Cemaatin Dönüşümü kitabında, sosyoloji literatüründe önemli bir yeri olan, toplumsal yaşantımızın temelinde yer alan ‘cemaat’ kavramı ele alınıyor. Cemaat olgusunun, özellikle ülkemizde belirsiz olması nedeniyle bu kavramın anlaşılmasına duyulan ihtiyaçtan hareketle, kavramın modernleşmeyle birlikte yeni ve modern insanın ilişkilerinde yok olacağı iddiasına karşılık Yelken, cemaatin yok olmayacağını, dönüşüp farklılaşarak cemaatsel yapının sosyolojik anlamda devam edeceğini iddia ediyor.
Cemaat, her dönemde ayrı anlamlara bürünen bir olgudur. Yelken çalışmasında, Cemaat olgusu ile bilinen Tönnies’in Gemeinscaft-Gesselscaft (cemaat-cemiyet) dikotomisinden hareketle Weberyan bir yaklaşımla cemaatin dönüşümündeki ideal tipleri ortaya koymaya çalışmıştır.
Klasik sosyoloji literatürüne göre cemaat, tarıma dayalı, geleneksel dinsel düşüncenin hakim olduğu, duygusal bağlılıkların olduğu sanayi öncesi yaşama biçimini niteleyen toprak temelli, dini geleneklere bağlı komünal ve yarı komünal, derin bir bizlik duygusu içeren toplumsal yaşam biçimi olarak karşımıza çıkmaktadır. Modernleşmeyle birlikte bu anlamdaki cemaatte çözülmeler olacağı ve topluma/cemiyete geçileceği cemaatin yok olacağı fikri vardır. Oysa Yelken’e göre, şu ya da bu şekilde farklı formlara bürünerek devamlılığını sürdürmektedir.
Çalışmada, sosyoloji literatüründe cemaatin yeteri kadar tanımının yapıldığı kabulüyle, çalışmaya uygun olduğu düşünülen Bender’ın tanımı temel alınmıştır. Ona göre cemaat, karşılıklı ve duygusal bağlar ile temelli toplumsal ilişkiler şebekesidir. Bu şebeke, cemaatin özüdür.

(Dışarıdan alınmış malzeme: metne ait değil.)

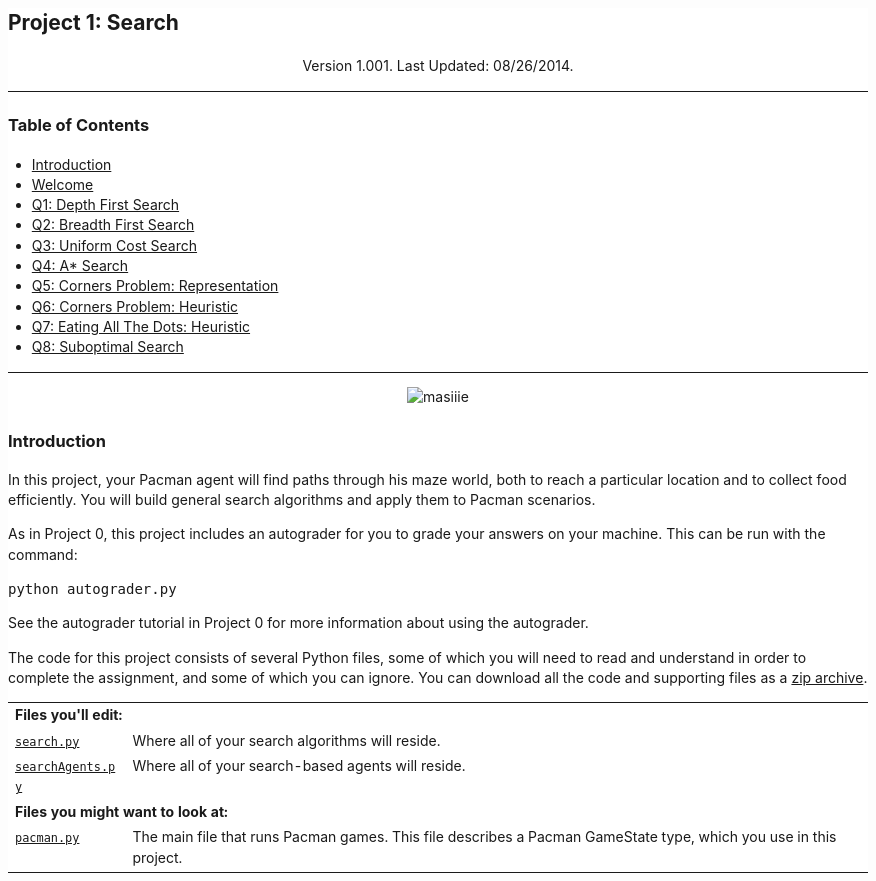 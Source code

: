 <div class="project">
<h2 class="project_title">Project 1: Search</h2>
<center> Version 1.001. Last Updated: 08/26/2014. </center>
<hr>
<h3>Table of Contents</h3>
<ul>
<li><a href="#Introduction">Introduction</a></li>
<li><a href="#Welcome">Welcome</a></li>
<li><a href="#Q1">Q1: Depth First Search</a></li>
<li><a href="#Q2">Q2: Breadth First Search</a></li>
<li><a href="#Q3">Q3: Uniform Cost Search</a></li>
<li><a href="#Q4">Q4: A* Search</a></li>
<li><a href="#Q5">Q5: Corners Problem: Representation</a></li>
<li><a href="#Q6">Q6: Corners Problem: Heuristic</a></li>
<li><a href="#Q7">Q7: Eating All The Dots: Heuristic</a></li>
<li><a href="#Q8">Q8: Suboptimal Search</a></li>
</ul>
</div>

<hr>

<div class="project">
  
  <p align="center">
<img src="http://ai.berkeley.edu/images/pacman_game.gif" alt="masiiie"/> 
</p>

  
  <h3><a name="Introduction"></a>Introduction</h3>
  <p>In this project, your Pacman agent will find paths through his 
maze world, both to reach a particular location and to collect food 
efficiently. You will build general search algorithms and apply them to 
Pacman scenarios.</p>
  <p>As in Project 0, this project includes an autograder for you to
grade your answers on your machine. This can be run with the command:</p>
  <pre>python autograder.py</pre>
  <p>See the autograder tutorial in Project 0 for more information about using the autograder.</p>
  <p>The code for this project consists of several Python files, 
some of which you will need to read and understand in order to complete 
the assignment, and some of which you can ignore. You can download all 
the code and supporting files as a <a href="http://ai.berkeley.edu/projects/release/search/v1/001/search.zip">zip archive</a>.</p>
  <table class="intro" cellpadding="10" border="0">
    <tbody>
          <tr>
            <td colspan="2"><b>Files you'll edit:</b></td>
          </tr>
          <tr>
            <td><code><a href="http://ai.berkeley.edu/projects/release/search/v1/001/docs/search.html">search.py</a></code></td>
            <td><text>Where all of your search algorithms will reside.</text></td>
          </tr>
          <tr>
            <td><code><a href="http://ai.berkeley.edu/projects/release/search/v1/001/docs/searchAgents.html">searchAgents.py</a></code></td>
            <td>Where all of your search-based agents will reside.</td>
          </tr>
          <tr>
            <td colspan="2"><b>Files you might want to look at:</b></td>
          </tr>
          <tr>
            <td><code><a href="http://ai.berkeley.edu/projects/release/search/v1/001/docs/pacman.html">pacman.py</a></code></td>
            <td>The main file that runs Pacman games. This file describes a Pacman GameState type, which you use in this project.</td>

Kitap üç bölümden oluşmaktadır.
Birinci bölümde; klasik sosyoloji literatüründe cemaate ilişkin yaklaşımlar ele alınmıştır. Tönnies öncesi döneme, Tönnies’in cemaat-cemiyet dikotomisine ve Tönnies sonrası cemaate ilişkin yaklaşımlara değinilmiştir.
İkinci bölümünde; cemaatin soyut, tarihsel görüngüsü açıklanmaya çalışılmıştır. Tönnies’in cemaat ideal tipi, Anderson’un Hayali Cemaati ve geç modern dönemde cemaat sorunsalına cevap olarak önerilen sınırlı sorumluluk cemaatinden bahsedilmiştir. Bu bölümde ayrıca, geç modern dönemde cemaatin durumu, kamusal alan, özel alan, sivil toplum gibi kavramlar irdelenmiştir.
Üçüncü bölümde ise, cemaat ile kültürel iletişim arasında ilişki kurulmuş ve bir tabloda gösterilmiştir. İdeal cemaat tipinin başat durumunu belirleyen temel faktörün yaygın iletişim biçimi iddiasından hareketle üç ideal tip iletişim biçimi ile cemaat arasındaki ilişkiler üzerinde durulmuştur.
Sonuç olarak, Yelken, Modern yaşamda da cemaat kavramının varlığını sürdüreceğini örneklerle kanıtlamaya çalışmış, cemaatlerin yeni görünümlerini müzakere etmiştir.